The boa constrictor is a large species of snake native to Central and South America. They are a ubiquitous species split into 9 subspecies, all of which are capable of living in most environments but mostly found in rainforests, coastal areas and semi-deserts. Although there are many different colours and patterns among these snakes, the typical appearance is pale brown, dark brown and black scales in a rhomboid pattern down the length of the body. The species exhibits sexual dimorphism; the males and females look different.

Amazonian Giant Centipede

The Amazonian giant centipede (or Scolopendra gigantea) is a large, fearsome and predatory arthropod that is native to the forests of South America and the Caribbean. It is capable of catching, envenoming and killing many animals, and has learned specific techniques for catching particular prey. The centipede can reach 30cm in length and can occur in a variety of colours – typically red, yellow, brown or black – with yellow legs and dark stripes between body segments.

Giant Panda

The giant panda (or Ailuropoda melanoleuca) is a species of bear native to the mountains of Central China.

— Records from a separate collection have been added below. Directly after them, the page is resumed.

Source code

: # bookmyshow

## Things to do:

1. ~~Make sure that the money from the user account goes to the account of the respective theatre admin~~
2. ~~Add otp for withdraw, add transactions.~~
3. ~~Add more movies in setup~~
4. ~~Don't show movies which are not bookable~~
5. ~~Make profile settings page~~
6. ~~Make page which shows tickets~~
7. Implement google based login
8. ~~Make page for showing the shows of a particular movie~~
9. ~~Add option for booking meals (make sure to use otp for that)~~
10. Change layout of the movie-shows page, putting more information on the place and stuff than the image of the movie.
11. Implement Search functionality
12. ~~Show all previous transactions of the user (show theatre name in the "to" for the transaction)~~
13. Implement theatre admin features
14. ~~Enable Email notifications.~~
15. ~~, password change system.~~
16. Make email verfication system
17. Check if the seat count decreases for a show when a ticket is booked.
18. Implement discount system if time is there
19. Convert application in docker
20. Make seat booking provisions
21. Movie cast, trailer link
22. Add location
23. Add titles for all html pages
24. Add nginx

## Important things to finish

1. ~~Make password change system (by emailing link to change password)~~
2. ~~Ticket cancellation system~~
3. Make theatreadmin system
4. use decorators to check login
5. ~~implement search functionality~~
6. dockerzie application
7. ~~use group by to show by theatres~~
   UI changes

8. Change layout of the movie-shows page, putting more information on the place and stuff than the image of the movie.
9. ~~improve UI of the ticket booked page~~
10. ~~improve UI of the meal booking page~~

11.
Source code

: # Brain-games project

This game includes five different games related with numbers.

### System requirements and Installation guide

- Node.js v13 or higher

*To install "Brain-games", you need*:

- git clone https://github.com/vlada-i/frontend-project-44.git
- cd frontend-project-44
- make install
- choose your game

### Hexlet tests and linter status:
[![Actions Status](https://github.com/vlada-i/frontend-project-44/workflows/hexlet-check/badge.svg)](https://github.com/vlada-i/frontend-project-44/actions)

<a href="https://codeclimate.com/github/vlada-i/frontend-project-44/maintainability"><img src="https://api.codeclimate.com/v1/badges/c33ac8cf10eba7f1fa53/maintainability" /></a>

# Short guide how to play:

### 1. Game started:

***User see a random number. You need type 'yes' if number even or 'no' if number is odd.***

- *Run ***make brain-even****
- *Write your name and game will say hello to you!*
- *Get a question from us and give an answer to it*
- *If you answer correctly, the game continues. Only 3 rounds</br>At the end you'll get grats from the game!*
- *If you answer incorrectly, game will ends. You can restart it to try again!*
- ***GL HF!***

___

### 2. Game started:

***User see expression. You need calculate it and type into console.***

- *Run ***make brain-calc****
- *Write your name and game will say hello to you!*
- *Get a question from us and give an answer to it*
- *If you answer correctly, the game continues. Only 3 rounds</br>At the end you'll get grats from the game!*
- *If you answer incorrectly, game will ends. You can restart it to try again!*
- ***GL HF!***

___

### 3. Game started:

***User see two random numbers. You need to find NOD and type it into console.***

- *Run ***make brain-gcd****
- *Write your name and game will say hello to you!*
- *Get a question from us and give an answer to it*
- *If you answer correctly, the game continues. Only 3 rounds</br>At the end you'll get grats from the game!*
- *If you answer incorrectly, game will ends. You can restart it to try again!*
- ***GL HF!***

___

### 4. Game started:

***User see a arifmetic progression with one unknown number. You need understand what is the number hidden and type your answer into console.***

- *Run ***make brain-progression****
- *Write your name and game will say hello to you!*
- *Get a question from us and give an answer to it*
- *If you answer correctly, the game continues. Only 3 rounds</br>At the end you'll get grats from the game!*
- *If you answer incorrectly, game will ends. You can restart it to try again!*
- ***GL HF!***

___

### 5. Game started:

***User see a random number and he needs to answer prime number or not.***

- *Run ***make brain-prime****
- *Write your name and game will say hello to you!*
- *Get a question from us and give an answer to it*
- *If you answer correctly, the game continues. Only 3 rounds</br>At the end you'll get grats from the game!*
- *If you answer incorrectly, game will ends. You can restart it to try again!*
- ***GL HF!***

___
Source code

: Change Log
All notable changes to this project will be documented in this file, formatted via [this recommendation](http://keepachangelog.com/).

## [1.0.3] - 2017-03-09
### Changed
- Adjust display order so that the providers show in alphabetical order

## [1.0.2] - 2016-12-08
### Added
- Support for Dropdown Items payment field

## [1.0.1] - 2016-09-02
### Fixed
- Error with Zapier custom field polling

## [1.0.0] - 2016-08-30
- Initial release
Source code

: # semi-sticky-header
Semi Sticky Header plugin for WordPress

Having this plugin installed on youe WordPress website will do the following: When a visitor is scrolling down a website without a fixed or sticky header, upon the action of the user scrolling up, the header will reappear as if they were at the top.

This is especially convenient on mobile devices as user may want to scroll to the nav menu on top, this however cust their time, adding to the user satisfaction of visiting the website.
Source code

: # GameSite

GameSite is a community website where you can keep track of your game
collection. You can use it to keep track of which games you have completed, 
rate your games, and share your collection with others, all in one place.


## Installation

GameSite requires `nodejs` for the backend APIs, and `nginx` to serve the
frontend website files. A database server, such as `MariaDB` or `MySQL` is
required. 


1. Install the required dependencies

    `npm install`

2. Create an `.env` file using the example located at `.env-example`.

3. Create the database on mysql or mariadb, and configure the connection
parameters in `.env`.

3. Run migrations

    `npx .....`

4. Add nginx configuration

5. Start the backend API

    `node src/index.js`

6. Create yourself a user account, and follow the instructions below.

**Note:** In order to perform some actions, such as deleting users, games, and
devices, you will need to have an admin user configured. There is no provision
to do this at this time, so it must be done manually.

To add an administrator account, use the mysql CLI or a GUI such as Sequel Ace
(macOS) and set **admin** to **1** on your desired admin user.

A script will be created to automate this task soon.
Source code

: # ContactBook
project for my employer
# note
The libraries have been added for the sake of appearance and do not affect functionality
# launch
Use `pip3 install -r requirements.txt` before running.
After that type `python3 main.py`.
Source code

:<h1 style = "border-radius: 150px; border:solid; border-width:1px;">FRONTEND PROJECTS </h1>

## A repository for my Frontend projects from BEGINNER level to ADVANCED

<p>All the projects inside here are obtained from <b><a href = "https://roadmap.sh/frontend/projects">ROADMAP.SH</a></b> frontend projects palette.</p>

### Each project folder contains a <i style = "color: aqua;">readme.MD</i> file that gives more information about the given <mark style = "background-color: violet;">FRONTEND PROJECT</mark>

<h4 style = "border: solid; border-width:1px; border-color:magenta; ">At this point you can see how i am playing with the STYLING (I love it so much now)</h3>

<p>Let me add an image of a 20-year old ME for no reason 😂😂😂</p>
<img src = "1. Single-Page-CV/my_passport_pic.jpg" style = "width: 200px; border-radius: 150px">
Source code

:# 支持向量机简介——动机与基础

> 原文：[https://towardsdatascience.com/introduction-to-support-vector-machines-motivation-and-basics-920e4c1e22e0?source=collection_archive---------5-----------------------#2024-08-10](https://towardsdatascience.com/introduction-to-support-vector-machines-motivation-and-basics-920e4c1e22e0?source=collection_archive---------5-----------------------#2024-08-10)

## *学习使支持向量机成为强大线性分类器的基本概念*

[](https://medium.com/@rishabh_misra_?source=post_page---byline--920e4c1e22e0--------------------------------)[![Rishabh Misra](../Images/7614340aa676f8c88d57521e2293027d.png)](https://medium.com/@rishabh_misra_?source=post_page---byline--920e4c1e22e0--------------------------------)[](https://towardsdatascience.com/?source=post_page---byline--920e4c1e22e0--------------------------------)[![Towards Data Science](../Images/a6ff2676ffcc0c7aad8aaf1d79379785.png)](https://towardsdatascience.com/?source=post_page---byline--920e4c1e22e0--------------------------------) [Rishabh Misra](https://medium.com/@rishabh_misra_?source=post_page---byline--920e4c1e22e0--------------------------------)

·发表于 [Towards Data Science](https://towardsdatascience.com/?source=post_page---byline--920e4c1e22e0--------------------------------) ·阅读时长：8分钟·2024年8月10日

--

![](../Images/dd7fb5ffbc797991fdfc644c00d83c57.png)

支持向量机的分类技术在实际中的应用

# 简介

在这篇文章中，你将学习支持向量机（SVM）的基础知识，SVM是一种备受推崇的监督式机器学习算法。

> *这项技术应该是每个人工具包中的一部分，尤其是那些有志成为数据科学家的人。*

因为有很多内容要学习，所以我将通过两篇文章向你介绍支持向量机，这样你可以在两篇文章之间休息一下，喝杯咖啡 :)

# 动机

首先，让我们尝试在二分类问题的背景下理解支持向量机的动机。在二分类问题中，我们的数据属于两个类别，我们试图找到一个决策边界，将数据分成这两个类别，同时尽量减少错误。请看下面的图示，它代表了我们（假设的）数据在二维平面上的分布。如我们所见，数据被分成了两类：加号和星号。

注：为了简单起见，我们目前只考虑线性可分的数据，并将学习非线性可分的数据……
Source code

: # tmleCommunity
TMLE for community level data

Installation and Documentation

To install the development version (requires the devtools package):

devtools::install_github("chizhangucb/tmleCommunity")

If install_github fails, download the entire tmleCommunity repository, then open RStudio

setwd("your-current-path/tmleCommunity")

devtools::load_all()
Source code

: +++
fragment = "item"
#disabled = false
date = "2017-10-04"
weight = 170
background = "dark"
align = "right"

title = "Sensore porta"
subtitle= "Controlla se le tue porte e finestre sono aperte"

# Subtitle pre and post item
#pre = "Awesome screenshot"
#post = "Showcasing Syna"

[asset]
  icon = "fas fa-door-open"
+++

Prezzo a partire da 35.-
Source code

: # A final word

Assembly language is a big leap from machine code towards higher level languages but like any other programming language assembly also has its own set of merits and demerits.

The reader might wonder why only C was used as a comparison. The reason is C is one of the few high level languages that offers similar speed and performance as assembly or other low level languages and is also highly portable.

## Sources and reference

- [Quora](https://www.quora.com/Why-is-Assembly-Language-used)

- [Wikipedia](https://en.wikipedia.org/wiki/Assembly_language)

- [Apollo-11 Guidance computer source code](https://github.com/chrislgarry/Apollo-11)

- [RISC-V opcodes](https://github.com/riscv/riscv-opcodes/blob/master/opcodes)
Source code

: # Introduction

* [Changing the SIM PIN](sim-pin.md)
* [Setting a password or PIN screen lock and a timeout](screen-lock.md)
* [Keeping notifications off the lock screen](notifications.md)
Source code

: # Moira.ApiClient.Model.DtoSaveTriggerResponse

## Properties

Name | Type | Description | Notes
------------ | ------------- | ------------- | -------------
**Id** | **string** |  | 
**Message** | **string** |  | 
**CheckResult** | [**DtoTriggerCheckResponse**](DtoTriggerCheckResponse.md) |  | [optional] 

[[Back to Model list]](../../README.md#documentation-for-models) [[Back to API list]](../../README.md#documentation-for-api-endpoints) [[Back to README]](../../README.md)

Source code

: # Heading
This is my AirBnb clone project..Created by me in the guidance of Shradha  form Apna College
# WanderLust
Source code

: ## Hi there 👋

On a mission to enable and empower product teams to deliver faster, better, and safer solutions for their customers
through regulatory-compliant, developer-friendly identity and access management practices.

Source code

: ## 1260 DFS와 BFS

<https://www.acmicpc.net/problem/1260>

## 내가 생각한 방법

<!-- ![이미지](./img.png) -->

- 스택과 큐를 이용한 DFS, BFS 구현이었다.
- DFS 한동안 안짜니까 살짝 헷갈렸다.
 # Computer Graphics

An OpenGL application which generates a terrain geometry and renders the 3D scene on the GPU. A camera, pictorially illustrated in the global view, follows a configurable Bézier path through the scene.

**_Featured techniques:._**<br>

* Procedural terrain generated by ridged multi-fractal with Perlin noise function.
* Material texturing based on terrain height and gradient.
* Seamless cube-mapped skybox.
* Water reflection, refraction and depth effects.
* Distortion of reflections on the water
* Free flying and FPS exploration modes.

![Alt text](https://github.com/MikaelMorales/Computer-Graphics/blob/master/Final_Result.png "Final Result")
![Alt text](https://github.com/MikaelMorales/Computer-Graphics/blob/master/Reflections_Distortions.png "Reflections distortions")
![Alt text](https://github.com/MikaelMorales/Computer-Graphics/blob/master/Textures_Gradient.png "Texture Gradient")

They have black and white fur in a distinctive pattern, with black legs, ears and circles around their eyes. Pandas feed almost exclusively on bamboo and, as a result, are extremely dependent on rich bamboo forests to survive. This is a low energy food, so pandas must eat a lot of it to live and spend most of their waking hours foraging and eating. Their low energy intake also means they produce very tiny and vulnerable cubs.

Giant Galapagos Tortoise

The Giant Galapagos tortoise (or Chelonoidas nigra) is a species of reptile endemic to the Galapagos Islands and does not appear anywhere else in the world. They come in two types – saddleback shelled and dome shelled – and both variants have a dull grey-brown shell and scaly, grey coloured skin. Saddleback shell tortoises have long necks and live in dry lowland areas, while dome shell tortoises have short necks and live in humid highland areas.

Gharial

Gharials (or Gavialis gangeticus) are a critically endangered species of crocodile native to the rivers of the Indian subcontinent. With recent estimations stating there are just 200 left in the wild, the dwindling population is now restricted to just four stretches of river in Nepal and North India. Their collapse in numbers has been caused by the increase in river pollution reducing the amount of fish in the water, as well as by sand-mining destroying sandbanks that are essential for egg-laying females.

Gemsbok

The gemsbok (or Oryx gazella) is a species of antelope that lives in the Kalahari and Namib deserts of Southern Africa. They are characterised by several visual features: long, slim and spiral horns; a black face with white markings over the eyes and muzzle; a grey-brown coat with black markings on the upper legs and back; as well as white ‘socks’. On average, Gemsbok stand between 1.1 and 1.3m tall at the shoulder, measure 1.9 to 2.4m long and have an average horn length of 85cm. The males are also slightly larger and significantly heavier than the females.